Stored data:
━━━━━━━━

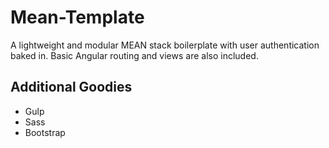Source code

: # Mean-Template

A lightweight and modular MEAN stack boilerplate with user authentication baked in. Basic Angular routing and views are also included.

## Additional Goodies

* Gulp
* Sass
* Bootstrap
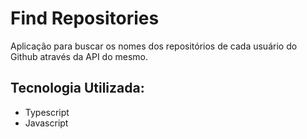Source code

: # Find Repositories
Aplicação para buscar os nomes dos repositórios de cada usuário do Github através da API do mesmo.

## Tecnologia Utilizada:
- Typescript
- Javascript

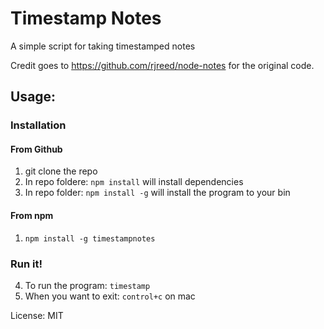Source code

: # Timestamp Notes

A simple script for taking timestamped notes

Credit goes to https://github.com/rjreed/node-notes for the original code.

## Usage:

### Installation
#### From Github
1. git clone the repo
2. In repo foldere: `npm install` will install dependencies
3. In repo folder: `npm install -g` will install the program to your bin
#### From npm
1. `npm install -g timestampnotes`

### Run it!
4. To run the program: `timestamp`
5. When you want to exit: `control+c` on mac

License: MIT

━━━━━━━━

Repeat each entry exactly as given; no pictures belong in the copy.

SOLUTION TO THIS EXERCISE:
Source code

: # Mean-Template

A lightweight and modular MEAN stack boilerplate with user authentication baked in. Basic Angular routing and views are also included.

## Additional Goodies

* Gulp
* Sass
* Bootstrap
Source code

: # Find Repositories
Aplicação para buscar os nomes dos repositórios de cada usuário do Github através da API do mesmo.

## Tecnologia Utilizada:
- Typescript
- Javascript

Source code

: # Timestamp Notes

A simple script for taking timestamped notes

Credit goes to https://github.com/rjreed/node-notes for the original code.

## Usage:

### Installation
#### From Github
1. git clone the repo
2. In repo foldere: `npm install` will install dependencies
3. In repo folder: `npm install -g` will install the program to your bin
#### From npm
1. `npm install -g timestampnotes`

### Run it!
4. To run the program: `timestamp`
5. When you want to exit: `control+c` on mac

License: MIT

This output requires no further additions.